JOHN HOWARD: Well, organisational matters are generally attended to by the Federal President, Shane Stone, and the Director, Lynton Crosby. But as somebody who has been through the Liberal Party organisation I always keep a weather eye on everything that is happening in the party all around Australia, not just in Queensland.


FIONA REYNOLDS: Will that also be to make sure that attention isn’t diverted from Labor’s electoral rort problems in Queensland?


JOHN HOWARD: Well, I don’t normally utilise programs like this to sort of map out my political strategy.


FIONA REYNOLDS: Prime Minister, will you be pushing for a by-election in Ryan as early as possible?


JOHN HOWARD: Well, the question of when John actually retires is a matter for him. He will no doubt talk to me and the party organisation about it. He is a former party president in Queensland. He will be cognisant of the interest of the organisation as well as, of course....


FIONA REYNOLDS: But he says he won’t be back when parliament resumes next year.


JOHN HOWARD: Well, yes, but the exact announcement is a matter for him. That is the point I am making.


FIONA REYNOLDS: Do you have a job in mind at all for Jocelyn Newman, perhaps Governor-General or an overseas posting?


JOHN HOWARD: Well, I don’t encourage speculation about those things, whether they involve Jocelyn Newman or anybody else. You know that if I have announcements to make I make them, and until I have announcements to make I don’t encourage speculation, and I don’t encourage speculation in either of those areas.


FIONA REYNOLDS: She does have a lot of talents, though, doesn’t she? You’d want to use them in some way, wouldn’t you?


JOHN HOWARD: She has a lot of talent. John Herron has a lot of talent. John Moore has a lot of talent. I have no doubt that in different ways they will continue to serve the Australian people—all of them, the three of them.


FIONA REYNOLDS: Could they be in for an overseas posting?


JOHN HOWARD: I am not going to encourage speculation about anything, but I would not want anybody listening to this program to think that I didn’t have enormous regard for the talents of those people. They have contributed mightily to the government, but they all agree that notwithstanding that contribution there is always time in the life of a government when generational change is a good thing.


FIONA REYNOLDS: Prime Minister, one final question. This time last week you announced the decision on the Sydney airport. Since then we have seen virtually every aviation commentator say that Bankstown is not a very good option for the industry, that regional airlines will suffer under the new regime. Can you guarantee those regional airlines that in five years’ time they won’t be forced out of Kingsford-Smith?


JOHN HOWARD: Well, I can guarantee them what was outlined in the statement made by Mr Anderson—that is their current access will be maintained. There will obviously be, over time, growth in relation to Bankstown.

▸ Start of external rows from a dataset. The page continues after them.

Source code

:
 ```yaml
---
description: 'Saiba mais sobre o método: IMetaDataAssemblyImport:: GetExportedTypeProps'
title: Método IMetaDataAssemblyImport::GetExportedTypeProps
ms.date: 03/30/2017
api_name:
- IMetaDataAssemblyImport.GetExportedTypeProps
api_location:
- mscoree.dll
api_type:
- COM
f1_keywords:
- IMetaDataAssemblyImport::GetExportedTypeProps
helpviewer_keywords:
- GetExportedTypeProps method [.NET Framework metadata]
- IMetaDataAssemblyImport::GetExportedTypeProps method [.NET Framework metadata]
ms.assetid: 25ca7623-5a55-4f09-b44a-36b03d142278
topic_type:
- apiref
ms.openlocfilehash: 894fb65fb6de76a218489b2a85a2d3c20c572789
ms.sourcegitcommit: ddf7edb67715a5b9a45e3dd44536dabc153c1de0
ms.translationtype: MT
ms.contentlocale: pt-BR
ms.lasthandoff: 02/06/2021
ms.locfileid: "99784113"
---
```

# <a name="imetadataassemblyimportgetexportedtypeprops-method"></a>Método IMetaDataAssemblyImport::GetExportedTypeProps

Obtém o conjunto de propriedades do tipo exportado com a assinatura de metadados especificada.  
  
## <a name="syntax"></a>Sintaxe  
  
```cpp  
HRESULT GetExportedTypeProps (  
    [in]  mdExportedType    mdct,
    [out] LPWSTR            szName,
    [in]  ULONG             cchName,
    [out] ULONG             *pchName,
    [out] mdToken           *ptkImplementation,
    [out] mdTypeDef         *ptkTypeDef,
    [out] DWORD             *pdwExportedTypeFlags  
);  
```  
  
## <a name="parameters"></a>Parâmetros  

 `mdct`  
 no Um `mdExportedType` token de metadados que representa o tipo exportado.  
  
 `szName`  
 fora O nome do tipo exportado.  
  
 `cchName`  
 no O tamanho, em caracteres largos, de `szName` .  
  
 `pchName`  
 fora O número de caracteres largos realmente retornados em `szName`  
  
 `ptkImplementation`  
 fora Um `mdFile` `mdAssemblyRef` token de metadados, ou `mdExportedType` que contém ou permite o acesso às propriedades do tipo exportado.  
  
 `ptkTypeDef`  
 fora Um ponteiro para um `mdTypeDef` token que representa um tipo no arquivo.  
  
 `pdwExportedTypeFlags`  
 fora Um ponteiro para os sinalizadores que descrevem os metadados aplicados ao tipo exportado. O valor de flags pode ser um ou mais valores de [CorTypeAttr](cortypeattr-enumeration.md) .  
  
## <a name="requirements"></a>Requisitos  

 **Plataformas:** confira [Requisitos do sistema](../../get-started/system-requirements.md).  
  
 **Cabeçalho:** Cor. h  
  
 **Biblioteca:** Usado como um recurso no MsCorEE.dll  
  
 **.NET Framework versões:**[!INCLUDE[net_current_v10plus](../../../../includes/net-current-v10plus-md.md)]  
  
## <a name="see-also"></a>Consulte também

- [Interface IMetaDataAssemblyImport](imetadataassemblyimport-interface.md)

I think that the decision is the right decision. I think people have misunderstood a number of things, including the unpopularity of Badgerys Creek as an alternative airport. It might be popular with the aviation writers, but I can tell you it is not popular with passengers, it is not popular with the aviation industry, and I think it makes far more sense to develop an overflow capacity for Kingsford-Smith and Bankstown, over time, and all of these things will happen quite gradually because you haven’t reached capacity at Kingsford-Smith. Kingsford-Smith is now running more efficiently than it was five years ago, much more efficiently, and that is one of the reasons why the government reached the conclusion that it did. And people should also bear in mind that when Bankstown goes into private ownership there is the opportunity for the enhancement of transport links between Bankstown and other parts of Sydney, not only by road by also by rail. And people should see the decision, in relation to Bankstown, in the context of that broader approach to transport infrastructure.


FIONA REYNOLDS: Prime Minister, thank you for joining us this morning, and have a good Christmas.


JOHN HOWARD: A merry Christmas to you and to all of your listeners.


ELEANOR HALL: Prime Minister John Howard, talking to Fiona Reynolds.